Dataset excerpts
:::

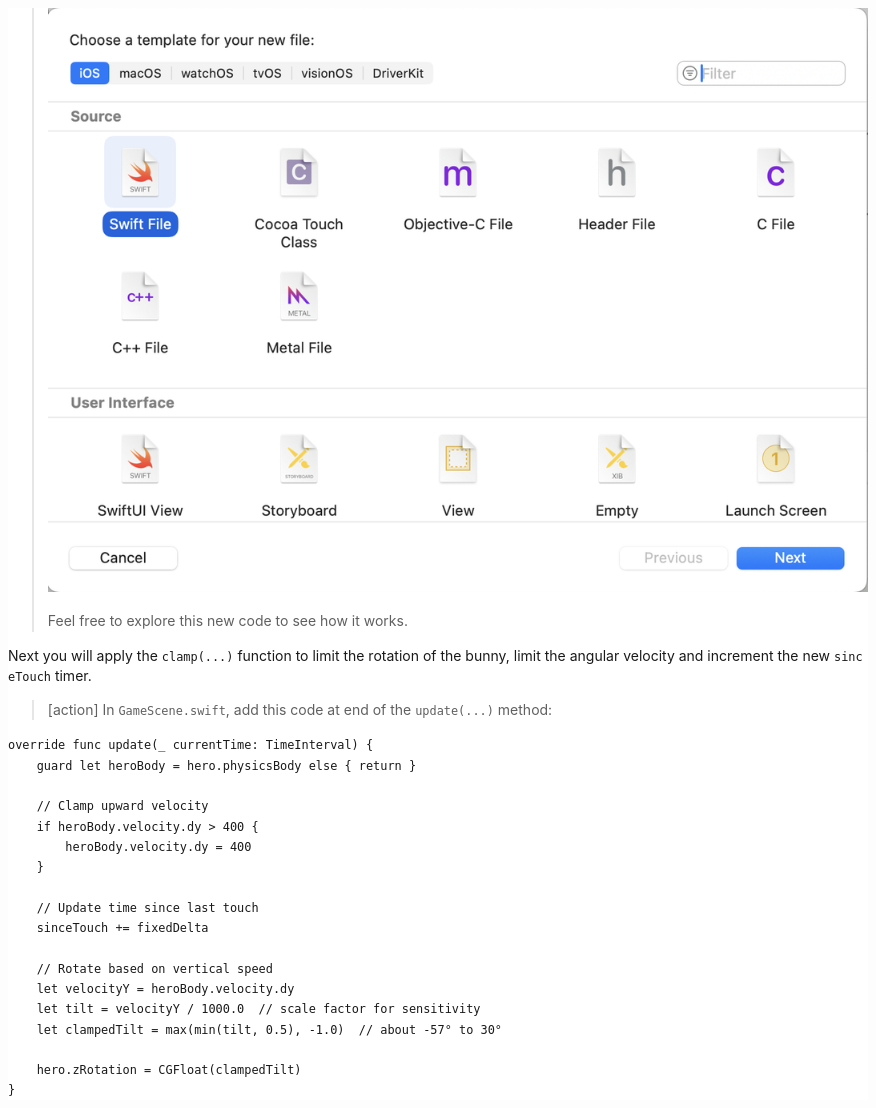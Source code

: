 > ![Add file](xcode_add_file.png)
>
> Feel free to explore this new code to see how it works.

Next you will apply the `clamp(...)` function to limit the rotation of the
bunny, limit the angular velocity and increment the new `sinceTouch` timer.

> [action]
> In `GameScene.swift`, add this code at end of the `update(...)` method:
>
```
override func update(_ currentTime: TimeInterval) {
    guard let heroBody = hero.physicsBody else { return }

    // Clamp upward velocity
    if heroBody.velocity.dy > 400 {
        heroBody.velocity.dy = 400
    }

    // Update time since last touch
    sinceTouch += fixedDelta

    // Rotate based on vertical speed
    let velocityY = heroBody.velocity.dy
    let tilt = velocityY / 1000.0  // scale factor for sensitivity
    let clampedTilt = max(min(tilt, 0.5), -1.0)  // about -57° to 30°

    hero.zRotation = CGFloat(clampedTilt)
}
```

:::

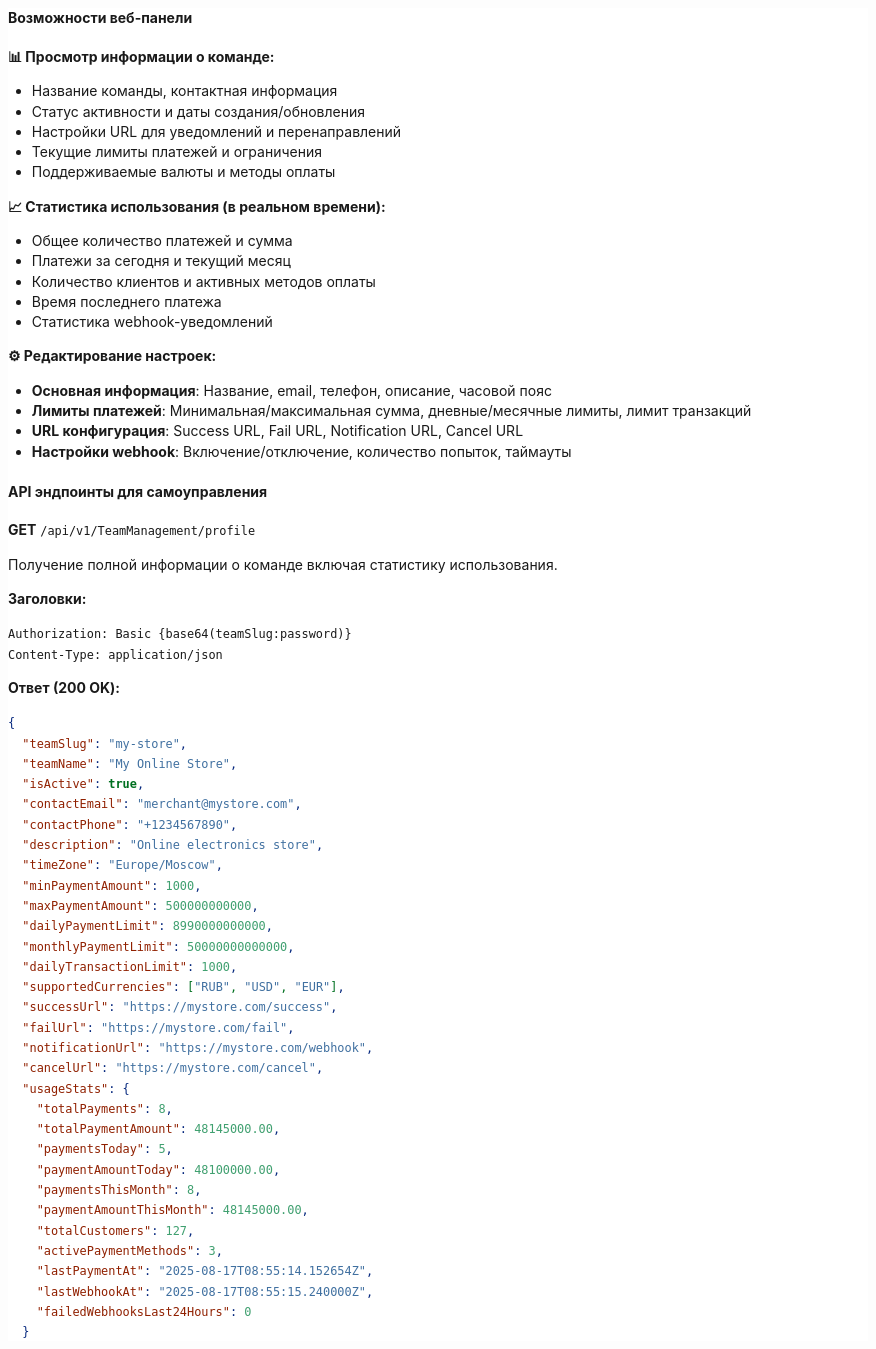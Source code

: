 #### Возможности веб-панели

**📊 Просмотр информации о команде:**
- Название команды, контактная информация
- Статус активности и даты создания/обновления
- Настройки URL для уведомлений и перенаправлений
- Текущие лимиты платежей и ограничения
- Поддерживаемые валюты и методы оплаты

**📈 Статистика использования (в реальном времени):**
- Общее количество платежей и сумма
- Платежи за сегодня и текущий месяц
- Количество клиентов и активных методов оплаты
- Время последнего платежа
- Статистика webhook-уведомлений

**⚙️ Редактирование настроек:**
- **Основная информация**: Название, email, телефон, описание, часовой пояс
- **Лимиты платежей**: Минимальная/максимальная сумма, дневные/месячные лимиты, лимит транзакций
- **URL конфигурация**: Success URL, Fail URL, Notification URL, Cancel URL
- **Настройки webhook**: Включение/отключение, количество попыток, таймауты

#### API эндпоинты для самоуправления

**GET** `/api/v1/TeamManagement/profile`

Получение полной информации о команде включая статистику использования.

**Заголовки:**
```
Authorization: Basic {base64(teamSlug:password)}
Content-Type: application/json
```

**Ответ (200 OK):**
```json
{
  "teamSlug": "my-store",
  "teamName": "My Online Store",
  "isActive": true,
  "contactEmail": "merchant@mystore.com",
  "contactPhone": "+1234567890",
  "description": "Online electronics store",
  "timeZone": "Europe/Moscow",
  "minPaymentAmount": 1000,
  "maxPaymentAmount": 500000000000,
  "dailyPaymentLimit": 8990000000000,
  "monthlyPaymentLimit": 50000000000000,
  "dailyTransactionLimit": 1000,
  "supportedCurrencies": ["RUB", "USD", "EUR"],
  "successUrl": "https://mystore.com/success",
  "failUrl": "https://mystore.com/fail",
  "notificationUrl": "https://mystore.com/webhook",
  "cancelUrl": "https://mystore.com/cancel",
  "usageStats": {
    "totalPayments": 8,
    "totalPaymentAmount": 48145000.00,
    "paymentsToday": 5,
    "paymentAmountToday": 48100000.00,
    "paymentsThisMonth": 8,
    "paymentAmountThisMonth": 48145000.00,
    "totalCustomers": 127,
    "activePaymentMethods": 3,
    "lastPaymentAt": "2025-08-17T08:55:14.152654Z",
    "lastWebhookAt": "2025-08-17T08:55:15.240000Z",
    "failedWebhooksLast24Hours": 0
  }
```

:::

### ASSIGNMENT
Copy each line of the data that contains the word "сумма".

### SOLUTION TO THE PROBLEM
- Общее количество платежей и сумма
- **Лимиты платежей**: Минимальная/максимальная сумма, дневные/месячные лимиты, лимит транзакций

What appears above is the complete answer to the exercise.